Quiero que
los libros no me suelten durante días después de haberlos terminado, seguir al
lado de sus personajes y dentro de su mundo interior y su mundo exterior como
si sus experiencias cerradas y abiertas fueran las mías. Otro libro que ha
conseguido este año que conviva tan intensamente con su propia dimensión es
Últimos tragos, con el que Graham Swift ganó el Man Booker Prize en 1996.
Antes de
abrir el libro conocía su trama. Había visto, dos veces, la película que lo lleva
a la pantalla, Last orders, rodada en 2001 por Fred Schepisi. Michael Caine,
Bob Hoskins, Tom Courtenay, Ray Winstone, David Hemmings y Helen Mirren forman
el reparto principal de un hermoso film ejemplarmente adaptado de la novela,
los monólogos cruzados de cuatro personajes (y otros de su entorno) que llevan
en un viaje en coche por el sur de Inglaterra las cenizas de su amigo Jack
hasta la orilla del mar. El libro lo tenía en casa desde hace tiempo y no fui
yo el primero en leerlo. Ahora lo ubico en esa estantería mental de libros
imprescindibles.
Swift me absorbe
y exige para después liberarme de placer.
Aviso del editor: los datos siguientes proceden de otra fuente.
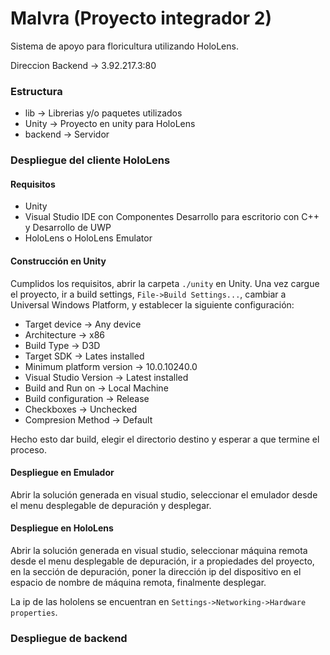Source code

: # Malvra (Proyecto integrador 2)

Sistema de apoyo para floricultura utilizando HoloLens.

Direccion Backend -> 3.92.217.3:80

### Estructura 
- lib -> Librerias y/o paquetes utilizados
- Unity -> Proyecto en unity para HoloLens
- backend -> Servidor

### Despliegue del cliente HoloLens
#### Requisitos
- Unity
- Visual Studio IDE con Componentes Desarrollo para escritorio con C++ y Desarrollo de UWP
- HoloLens o HoloLens Emulator

#### Construcción en Unity
Cumplidos los requisitos, abrir la carpeta `./unity` en Unity. Una vez cargue el proyecto, ir a build settings, `File->Build Settings...`, cambiar a Universal Windows Platform, y establecer la siguiente configuración:
* Target device -> Any device
* Architecture -> x86
* Build Type -> D3D
* Target SDK -> Lates installed
* Minimum platform version -> 10.0.10240.0
* Visual Studio Version -> Latest installed
* Build and Run on -> Local Machine
* Build configuration -> Release
* Checkboxes -> Unchecked
* Compresion Method -> Default

Hecho esto dar build, elegir el directorio destino y esperar a que termine el proceso. 

#### Despliegue en Emulador
Abrir la solución generada en visual studio, seleccionar el emulador desde el menu desplegable de depuración y desplegar.

#### Despliegue en HoloLens
Abrir la solución generada en visual studio, seleccionar máquina remota desde el menu desplegable de depuración, ir a propiedades del proyecto, en la sección de depuración, poner la dirección ip del dispositivo en el espacio de nombre de máquina remota, finalmente desplegar. 

La ip de las hololens se encuentran en `Settings->Networking->Hardware properties`.

### Despliegue de backend 

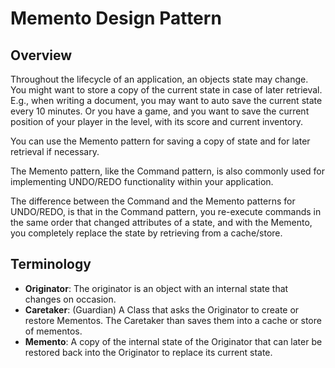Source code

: # Memento Design Pattern

## Overview

Throughout the lifecycle of an application, an objects state may change. You might want to store a copy of the current state in case of later retrieval. E.g., when writing a document, you may want to auto save the current state every 10 minutes. Or you have a game, and you want to save the current position of your player in the level, with its score and current inventory.

You can use the Memento pattern for saving a copy of state and for later retrieval if necessary.

The Memento pattern, like the Command pattern, is also commonly used for implementing UNDO/REDO functionality within your application.

The difference between the Command and the Memento patterns for UNDO/REDO, is that in the Command pattern, you re-execute commands in the same order that changed attributes of a state, and with the Memento, you completely replace the state by retrieving from a cache/store.

## Terminology

* **Originator**: The originator is an object with an internal state that changes on occasion.
* **Caretaker**: (Guardian) A Class that asks the Originator to create or restore Mementos. The Caretaker than saves them into a cache or store of mementos.
* **Memento**: A copy of the internal state of the Originator that can later be restored back into the Originator to replace its current state.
Cava en los rincones más escondidos de
sus personajes y los enseña desnudos, en su vulnerabilidad. Últimos tragos se
mueve hacia delante y hacia atrás, se detiene en escenas que entrelazan palabras
y pensamientos y arroja luz sobre el porqué de nuestros actos y la fragilidad
de los secretos. El pub donde los amigos compartían sus vidas después de cada
trabajo, familias rotas y hombres solos, hijos que huyen y vuelven, las últimas
voluntades fiadas a la fuerza de la amistad. Vida y muerte conviven
inseparables en la obra de Swift (El país del agua, El Domingo de las Madres,
Fuera de este mundo), en viajes que dan sentido a lo que nos define como
efímeros e insignificantes seres humanos.